The Steri complex also includes the chapel of Saint Anthony next to the
castle. The immediate area (bordering the Kalsa
district) was part of the most important part of Arab
Palermo, or Bal'harm. It is thought that Via Alloro nearby was the main
street of the Khalesa quarter, and in a number of palaces in the narrow
streets between Piazza Marina and the Spasimo can be seen traces of thirteenth-century
arches and windows similar to those of the Steri and various churches. When
the Steri was built, the basilicas of the Magione (12th century) and Saint
Francis of Assisi (13th century) were already standing, and so was the Castle
by the Sea. Palazzo Abatellis and the churches
of the Catena (just a few steps away) and Saint Mary (near what is now Piazza
San Domenico) followed in the last decade of the fifteenth century. In Punic times this area was under water, as the Cala
bay was farther inland, reaching a point near what is now the intersection
of Via Roma and Via Vittorio Emanuele a few blocks away.
The fortress was not built in architectural isolation. Its ornate, arched two-light windows recall those of similar structures,
particularly in Italy, France and Spain. The highlight of the Steri is the
Great Hall or "Barons' Hall," with its decorated wooden ceiling
featuring biblical, mythological and historic scenes, all depicted in an
imagery and style typical of the period, including the occasional coat of arms. It is somewhat
similar to the contemporary ceilings of Saint Agueda Chapel in Barcelona
and Santo Domingo de Silos (also in Spain), though perhaps influenced to
some degree by the Arab ceiling of Palermo's Palatine
Chapel painted almost two centuries earlier. A few other Sicilian aristocratic
residences in Sicily boast this kind of decoration (though in these other
structures it is only partially preserved), most notably Carini Castle.
To a certain extent the Steri's paintings, and in some ways perhaps
the castle itself, represent an important part of the "age
of chivalry" in Sicily. Today this is preserved in such folk traditions
as marionette shows but, if we scratch away even
a tenuous veneer of the patina of time, Palermo offers the curious visitor
a profound glimpse of the Middle Ages, perhaps deeper than what he'll find
in Canterbury or Cologne - great as the medieval legacy of those cities
is, not to mention their Sicilian connections, through Thomas
Becket and Frederick II respectively.
The Steri, of course, represents much more than a view through the centuries.

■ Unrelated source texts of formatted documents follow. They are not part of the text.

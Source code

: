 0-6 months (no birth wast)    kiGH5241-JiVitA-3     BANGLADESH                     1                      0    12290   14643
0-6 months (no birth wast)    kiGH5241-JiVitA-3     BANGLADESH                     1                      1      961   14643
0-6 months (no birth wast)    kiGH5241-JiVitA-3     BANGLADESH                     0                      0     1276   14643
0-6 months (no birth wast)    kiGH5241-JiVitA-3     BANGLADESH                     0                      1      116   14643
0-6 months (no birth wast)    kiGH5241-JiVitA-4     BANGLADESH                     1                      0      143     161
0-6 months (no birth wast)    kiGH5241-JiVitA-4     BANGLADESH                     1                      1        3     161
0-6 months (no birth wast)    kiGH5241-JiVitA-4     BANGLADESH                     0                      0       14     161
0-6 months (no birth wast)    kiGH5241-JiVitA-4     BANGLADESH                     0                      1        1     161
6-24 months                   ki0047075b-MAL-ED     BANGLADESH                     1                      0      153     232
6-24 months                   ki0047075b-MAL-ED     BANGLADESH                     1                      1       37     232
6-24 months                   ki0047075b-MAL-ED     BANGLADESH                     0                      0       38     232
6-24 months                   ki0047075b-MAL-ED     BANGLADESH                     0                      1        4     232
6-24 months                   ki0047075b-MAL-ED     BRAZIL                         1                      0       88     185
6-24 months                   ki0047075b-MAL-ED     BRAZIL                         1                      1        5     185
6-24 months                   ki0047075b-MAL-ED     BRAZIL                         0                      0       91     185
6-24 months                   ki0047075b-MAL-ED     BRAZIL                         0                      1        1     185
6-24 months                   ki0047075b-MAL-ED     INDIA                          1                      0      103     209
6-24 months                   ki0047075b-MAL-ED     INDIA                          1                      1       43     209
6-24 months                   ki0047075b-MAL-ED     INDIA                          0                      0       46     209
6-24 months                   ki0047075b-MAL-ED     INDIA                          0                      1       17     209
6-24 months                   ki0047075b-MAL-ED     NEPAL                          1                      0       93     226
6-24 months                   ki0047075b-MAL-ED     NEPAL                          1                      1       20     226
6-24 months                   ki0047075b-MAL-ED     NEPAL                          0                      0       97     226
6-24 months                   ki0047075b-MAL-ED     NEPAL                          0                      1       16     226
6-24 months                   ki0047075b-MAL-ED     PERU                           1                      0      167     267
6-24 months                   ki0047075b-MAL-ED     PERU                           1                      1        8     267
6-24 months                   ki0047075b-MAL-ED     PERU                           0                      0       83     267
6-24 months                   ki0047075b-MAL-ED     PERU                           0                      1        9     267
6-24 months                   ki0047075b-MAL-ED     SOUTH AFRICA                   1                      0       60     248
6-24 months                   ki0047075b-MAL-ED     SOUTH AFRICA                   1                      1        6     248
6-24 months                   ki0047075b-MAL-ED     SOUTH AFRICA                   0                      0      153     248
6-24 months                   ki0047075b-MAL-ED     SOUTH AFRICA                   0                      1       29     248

It was literally the cornerstone of royal power in Sicily, and therefore
the central Mediterranean, for several centuries when most of the island's
monarchs lived far away, in Aragon and then in
Madrid, as many were also the kings of Spain. It is easy to imagine important
aspects of the sixteenth century campaigns in Lepanto and Tunisia being
planned here. Until almost 1600, when a king or (more often) a viceroy called
a meeting of barons,
it was usually at the Steri. Indeed, a street now called Via Parlamento
recalls a route the barons took to arrive at the imposing Steri, which stood
out as the highest building in this part of Palermo. For a few centuries,
the city was the victor in its longstanding rivalry with Messina and then Catania.
More than the Norman Palace, which remained important for administration,
the Chiaramonte's stronghold could protect the viceroys from any insurrection.

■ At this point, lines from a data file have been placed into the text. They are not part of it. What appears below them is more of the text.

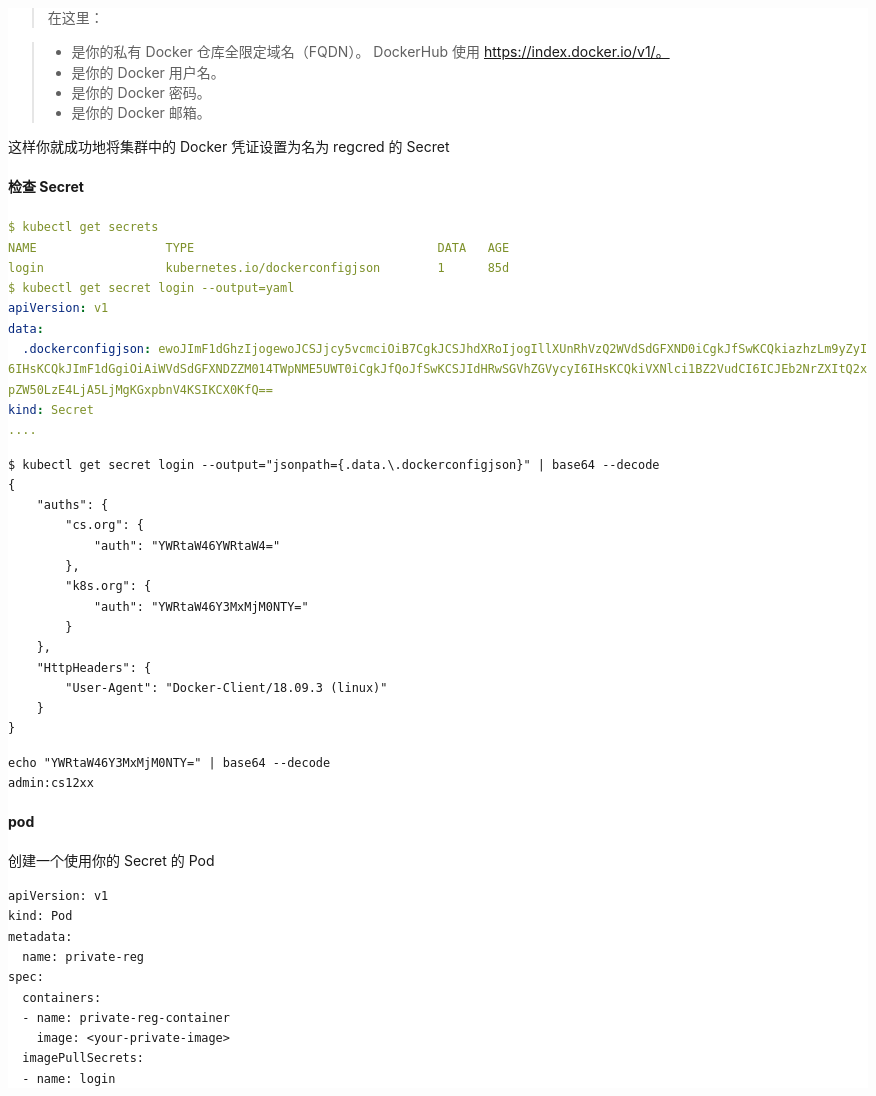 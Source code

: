 >在这里：

>-  是你的私有 Docker 仓库全限定域名（FQDN）。 DockerHub 使用 https://index.docker.io/v1/。
>-  是你的 Docker 用户名。
>-  是你的 Docker 密码。
>-  是你的 Docker 邮箱。

这样你就成功地将集群中的 Docker 凭证设置为名为 regcred 的 Secret

#### 检查 Secret 



```yaml
$ kubectl get secrets
NAME                  TYPE                                  DATA   AGE
login                 kubernetes.io/dockerconfigjson        1      85d
$ kubectl get secret login --output=yaml  
apiVersion: v1
data:
  .dockerconfigjson: ewoJImF1dGhzIjogewoJCSJjcy5vcmciOiB7CgkJCSJhdXRoIjogIllXUnRhVzQ2WVdSdGFXND0iCgkJfSwKCQkiazhzLm9yZyI6IHsKCQkJImF1dGgiOiAiWVdSdGFXNDZZM014TWpNME5UWT0iCgkJfQoJfSwKCSJIdHRwSGVhZGVycyI6IHsKCQkiVXNlci1BZ2VudCI6ICJEb2NrZXItQ2xpZW50LzE4LjA5LjMgKGxpbnV4KSIKCX0KfQ==
kind: Secret
....
```



```
$ kubectl get secret login --output="jsonpath={.data.\.dockerconfigjson}" | base64 --decode
{
	"auths": {
		"cs.org": {
			"auth": "YWRtaW46YWRtaW4="
		},
		"k8s.org": {
			"auth": "YWRtaW46Y3MxMjM0NTY="
		}
	},
	"HttpHeaders": {
		"User-Agent": "Docker-Client/18.09.3 (linux)"
	}
}
```



```
echo "YWRtaW46Y3MxMjM0NTY=" | base64 --decode 
admin:cs12xx
```



#### pod

创建一个使用你的 Secret 的 Pod

```
apiVersion: v1
kind: Pod
metadata:
  name: private-reg
spec:
  containers:
  - name: private-reg-container
    image: <your-private-image>
  imagePullSecrets:
  - name: login
```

The strategy was not entirely valorous, considering that Castello al Mare
and the Cala were close enough to facilitate a ready escape from Palermo
in the event of a "popular" uprising against an unpopular viceroy.
The Steri is open by appointment. It is usually possible to visit the courtyard.
The Palazzo Abatellis Gallery, which houses a
fine collection, is in Via Alloro nearby.